Retirement And Widowhood

One of you may be living as a survivor for a long time. Are you prepared?

Here’s a question for couples whose retirement is imminent. You think you’ve got it all figured out. Now, what’s your widowhood plan?

There’s a good chance one of you will be alone for a decade. This has an impact on both your budget and the matter of who’s managing the finances.

I thought of this recently on running into a small-business owner I know who’s 66. How is your 401(k) invested? I asked.

I was warming up to deliver a lecture about switching to lower-cost funds. I didn’t get the chance, because this guy didn’t have a clue about his funds. He explained that all of his finances, including billing, taxes and investing, are handled by his wife.

A fine arrangement for now, but if she dies young he will be not just grieving but helpless.

Financial management is one matter, budgeting another. How much will the household’s spending go down when one of you dies? How much will the income go down?

Start by contemplating some actuarial odds. When I look at my own family tree, I see women consistently outliving their husbands, typically by a dozen years or so. One of my great-grandmothers was a widow for 29 years.

Some widowhoods last much longer than that. The last widow to collect a Civil War veteran pension was a woman who outlived her husband by 65 years.

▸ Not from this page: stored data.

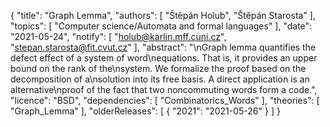 {
    "title": "Graph Lemma",
    "authors": [
        "Štěpán Holub",
        "Štěpán Starosta"
    ],
    "topics": [
        "Computer science/Automata and formal languages"
    ],
    "date": "2021-05-24",
    "notify": [
        "holub@karlin.mff.cuni.cz",
        "stepan.starosta@fit.cvut.cz"
    ],
    "abstract": "\nGraph lemma quantifies the defect effect of a system of word\nequations. That is, it provides an upper bound on the rank of the\nsystem. We formalize the proof based on the decomposition of a\nsolution into its free basis. A direct application is an alternative\nproof of the fact that two noncommuting words form a code.",
    "licence": "BSD",
    "dependencies": [
        "Combinatorics_Words"
    ],
    "theories": [
        "Graph_Lemma"
    ],
    "olderReleases": [
        {
            "2021": "2021-05-26"
        }
    ]
}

Will your widow(er) be well provided for? That should be at the top of mind in the decision about when to collect Social Security. If you’re turning 62 this year, you can start now. But you’d boost your benefit 76% by waiting until age 70 to collect.

You might think that if your health is poor it makes sense to start early. But if you are married to a healthy, lower-earning spouse, early benefits are probably a mistake. When you depart, your spouse will collect whatever you were collecting. (Survivors get the higher of their own retirement benefit or the decedent’s, not the sum of the two.) She or he may be living with your choice for 29 years.

I’ve gathered the economics of early versus late claiming in a Social Security calculator. Open the file in Google Sheets, make a copy, then enter ages, genders and other data in the copy. You will probably find that early collecting chops $100,000 or more out of your family’s expected payoff.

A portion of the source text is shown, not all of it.